Section 2.04 Conversion to Unrestricted License for Software.
(a) Effective upon the fifth (5th) anniversary of the Distribution Date, Wireline hereby grants, and will cause each other Wireline Group member that owns Wireline Software to grant, to any Person that is then a NTELOS Group member, and such NTELOS Group member accepts, a non-exclusive, fully paid-up, worldwide, perpetual and irrevocable license to install, access, use, host, maintain, reproduce, distribute, publicly perform and display, prepare Derivative Works, transmit, license, sublicense and to exercise all other rights whether now known or later created as a non-exclusive licensee of the Wireline Software, to all Wireline Software that:
(i) is not Excluded Software,
(ii) is licensed under Section 2.03 to a member of the NTELOS Group, or
6
(iii) was in possession of a NTELOS Group member as of the Distribution Date.
Wireline has no obligation to provide Wireline Software to the NTELOS Group after the Distribution Date.

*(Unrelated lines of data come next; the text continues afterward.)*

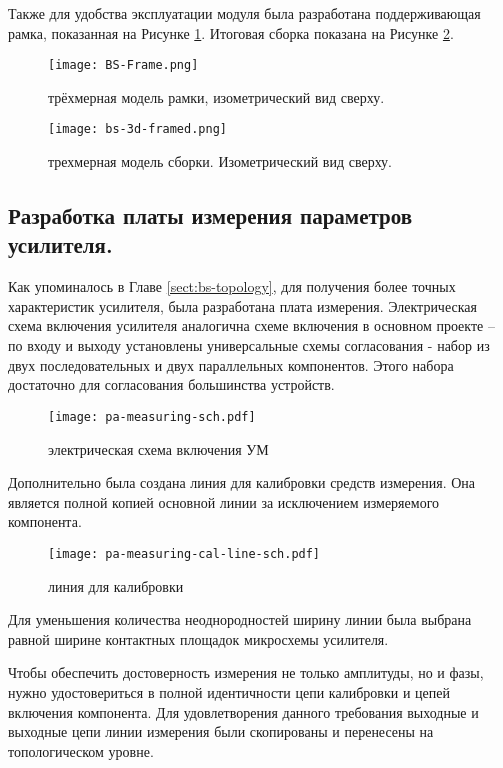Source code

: Также для удобства эксплуатации модуля была разработана поддерживающая рамка, показанная на Рисунке \ref{fig:BS-Frame}. Итоговая сборка показана на Рисунке \ref{fig:bs-3d-framed}.

\begin{figure}[H]
	\centering
	\texttt{[image: BS-Frame.png]}
	\caption{трёхмерная модель рамки, изометрический вид сверху.}%
	\label{fig:BS-Frame}
\end{figure}

\begin{figure}[H]
	\centering
	\texttt{[image: bs-3d-framed.png]}
	\caption{трехмерная модель сборки. Изометрический вид сверху.}%
	\label{fig:bs-3d-framed}
\end{figure}


\subsection{Разработка платы измерения параметров усилителя.} \label{sect:bs-oa-mes}

Как упоминалось в Главе \ref{sect:bs-topology}, для получения более точных характеристик усилителя, была разработана плата измерения. Электрическая схема включения усилителя аналогична схеме включения в основном проекте – по входу и выходу установлены универсальные схемы согласования - набор из двух последовательных и двух параллельных компонентов. Этого набора достаточно для согласования большинства устройств.

\begin{figure}[H]
	\centering
	\texttt{[image: pa-measuring-sch.pdf]}
	\caption{электрическая схема включения УМ}%
	\label{fig:pa-measuring-sch}
\end{figure}

 Дополнительно была создана линия для калибровки средств измерения. Она является полной копией основной линии за исключением измеряемого компонента.

\begin{figure}[H]
	\centering
	\texttt{[image: pa-measuring-cal-line-sch.pdf]}
	\caption{линия для калибровки}%
	\label{fig:pa-measuring-cal-line-sch}
\end{figure}

Для уменьшения количества неоднородностей ширину линии была выбрана равной ширине контактных площадок микросхемы усилителя. 

Чтобы обеспечить достоверность измерения не только амплитуды, но и фазы, нужно удостовериться в полной идентичности цепи калибровки и цепей включения компонента. Для удовлетворения данного требования выходные и выходные цепи линии измерения были скопированы и перенесены на топологическом уровне. 

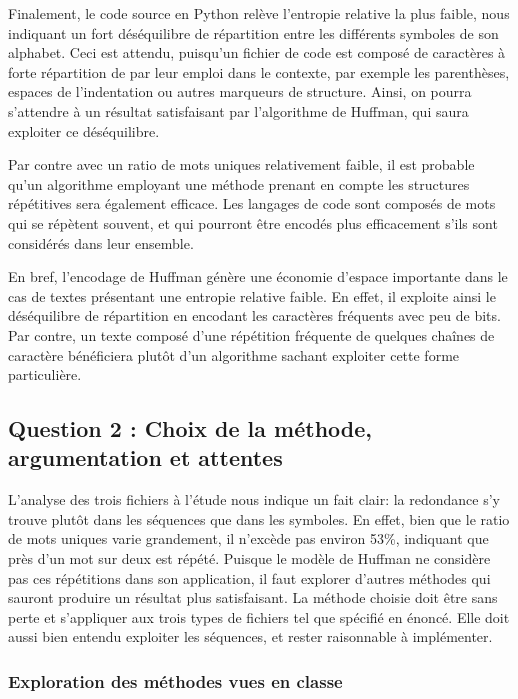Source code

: \documentclass[12pt,letterpaper]{article}
\begin{document}
Finalement, le code source en Python relève l'entropie relative la plus faible, nous indiquant un fort déséquilibre de répartition entre les différents symboles de son alphabet.
Ceci est attendu, puisqu'un fichier de code est composé de caractères à forte répartition de par leur emploi dans le contexte, par exemple les parenthèses, espaces de l'indentation ou autres marqueurs de structure.
Ainsi, on pourra s'attendre à un résultat satisfaisant par l'algorithme de Huffman, qui saura exploiter ce déséquilibre.

Par contre avec un ratio de mots uniques relativement faible, il est probable qu'un algorithme employant une méthode prenant en compte les structures répétitives sera également efficace.
Les langages de code sont composés de mots qui se répètent souvent, et qui pourront être encodés plus efficacement s'ils sont considérés dans leur ensemble.

En bref, l'encodage de Huffman génère une économie d'espace importante dans le cas de textes présentant une entropie relative faible. 
En effet, il exploite ainsi le déséquilibre de répartition en encodant les caractères fréquents avec peu de bits.
Par contre, un texte composé d'une répétition fréquente de quelques chaînes de caractère bénéficiera plutôt d'un algorithme sachant exploiter cette forme particulière.


\subsection{Question 2 : Choix de la méthode, argumentation et attentes}
\label{subsec:q2}

L'analyse des trois fichiers à l'étude nous indique un fait clair: la redondance s'y trouve plutôt dans les séquences que dans les symboles.
En effet, bien que le ratio de mots uniques varie grandement, il n'excède pas environ 53\%, indiquant que près d'un mot sur deux est répété.
Puisque le modèle de Huffman ne considère pas ces répétitions dans son application, il faut explorer d'autres méthodes qui sauront produire un résultat plus satisfaisant.
La méthode choisie doit être sans perte et s'appliquer aux trois types de fichiers tel que spécifié en énoncé.
Elle doit aussi bien entendu exploiter les séquences, et rester raisonnable à implémenter.

\subsubsection*{Exploration des méthodes vues en classe}
\end{document}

No rights are granted to any Derivative Work created by any Wireline Group member after the Distribution Date.
(b) Effective upon the fifth (5th) anniversary of the Distribution Date, NTELOS hereby grants, and will cause each other NTELOS Group member that owns NTELOS Software, to grant, to any Person that is then a Wireline Group member a non-exclusive, and such Person accepts, a fully paid-up, worldwide, perpetual and irrevocable license to install, access, use, host, maintain, reproduce, distribute, publicly perform and display, prepare Derivative Works, transmit, license, sublicense and to exercise all other rights whether now known or later created [as non-exclusive licensee of the NTELOS Software], to all NTELOS Software that:
(i) is not Excluded Software,
(ii) is licensed under Section 2.02 to a member of the Wireline Group, or
(iii) was in possession of a Wireline Group member as of the Distribution Date.
NTELOS has no obligation to provide NTELOS Software to the Wireline Group after the Distribution Date. No rights are granted to any Derivative Works created by any NTELOS Group member after the Distribution Date.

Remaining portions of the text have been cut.